### DATA PROVIDED
======

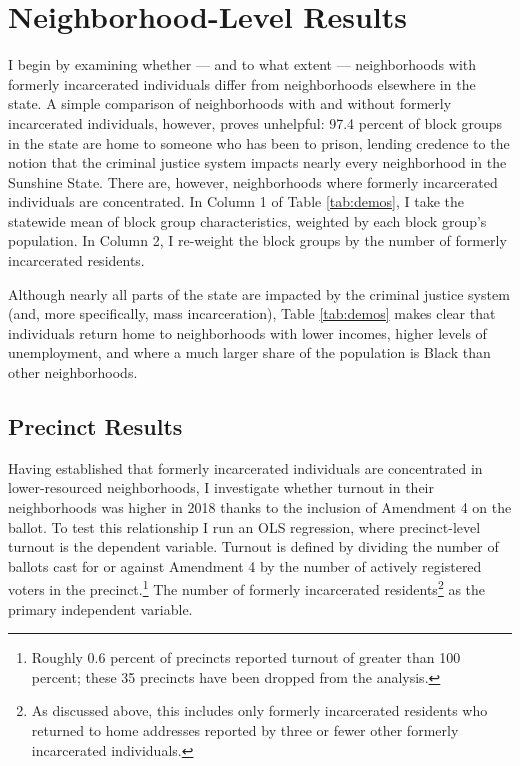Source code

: \documentclass[
  12pt,
]{article}
\begin{document}
\hypertarget{neighborhood-level-results}{%
\section*{Neighborhood-Level Results}\label{neighborhood-level-results}}

I begin by examining whether --- and to what extent --- neighborhoods with formerly incarcerated individuals differ from neighborhoods elsewhere in the state. A simple comparison of neighborhoods with and without formerly incarcerated individuals, however, proves unhelpful: 97.4 percent of block groups in the state are home to someone who has been to prison, lending credence to the notion that the criminal justice system impacts nearly every neighborhood in the Sunshine State. There are, however, neighborhoods where formerly incarcerated individuals are concentrated. In Column 1 of Table \ref{tab:demos}, I take the statewide mean of block group characteristics, weighted by each block group's population. In Column 2, I re-weight the block groups by the number of formerly incarcerated residents.



Although nearly all parts of the state are impacted by the criminal justice system (and, more specifically, mass incarceration), Table \ref{tab:demos} makes clear that individuals return home to neighborhoods with lower incomes, higher levels of unemployment, and where a much larger share of the population is Black than other neighborhoods.

\hypertarget{precinct-results}{%
\subsection{Precinct Results}\label{precinct-results}}

Having established that formerly incarcerated individuals are concentrated in lower-resourced neighborhoods, I investigate whether turnout in their neighborhoods was higher in 2018 thanks to the inclusion of Amendment 4 on the ballot. To test this relationship I run an OLS regression, where precinct-level turnout is the dependent variable. Turnout is defined by dividing the number of ballots cast for or against Amendment 4 by the number of actively registered voters in the precinct.\footnote{Roughly 0.6 percent of precincts reported turnout of greater than 100 percent; these 35 precincts have been dropped from the analysis.} The number of formerly incarcerated residents\footnote{As discussed above, this includes only formerly incarcerated residents who returned to home addresses reported by three or fewer other formerly incarcerated individuals.} as the primary independent variable.
\end{document}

======

### WORK ITEM
The expected output is each record, copied exactly, and nothing in place of the pictures.

### EXERCISE SOLUTION
Source code

: \documentclass[
  12pt,
]{article}
\begin{document}
\hypertarget{neighborhood-level-results}{%
\section*{Neighborhood-Level Results}\label{neighborhood-level-results}}

I begin by examining whether --- and to what extent --- neighborhoods with formerly incarcerated individuals differ from neighborhoods elsewhere in the state. A simple comparison of neighborhoods with and without formerly incarcerated individuals, however, proves unhelpful: 97.4 percent of block groups in the state are home to someone who has been to prison, lending credence to the notion that the criminal justice system impacts nearly every neighborhood in the Sunshine State. There are, however, neighborhoods where formerly incarcerated individuals are concentrated. In Column 1 of Table \ref{tab:demos}, I take the statewide mean of block group characteristics, weighted by each block group's population. In Column 2, I re-weight the block groups by the number of formerly incarcerated residents.



Although nearly all parts of the state are impacted by the criminal justice system (and, more specifically, mass incarceration), Table \ref{tab:demos} makes clear that individuals return home to neighborhoods with lower incomes, higher levels of unemployment, and where a much larger share of the population is Black than other neighborhoods.

\hypertarget{precinct-results}{%
\subsection{Precinct Results}\label{precinct-results}}

Having established that formerly incarcerated individuals are concentrated in lower-resourced neighborhoods, I investigate whether turnout in their neighborhoods was higher in 2018 thanks to the inclusion of Amendment 4 on the ballot. To test this relationship I run an OLS regression, where precinct-level turnout is the dependent variable. Turnout is defined by dividing the number of ballots cast for or against Amendment 4 by the number of actively registered voters in the precinct.\footnote{Roughly 0.6 percent of precincts reported turnout of greater than 100 percent; these 35 precincts have been dropped from the analysis.} The number of formerly incarcerated residents\footnote{As discussed above, this includes only formerly incarcerated residents who returned to home addresses reported by three or fewer other formerly incarcerated individuals.} as the primary independent variable.
\end{document}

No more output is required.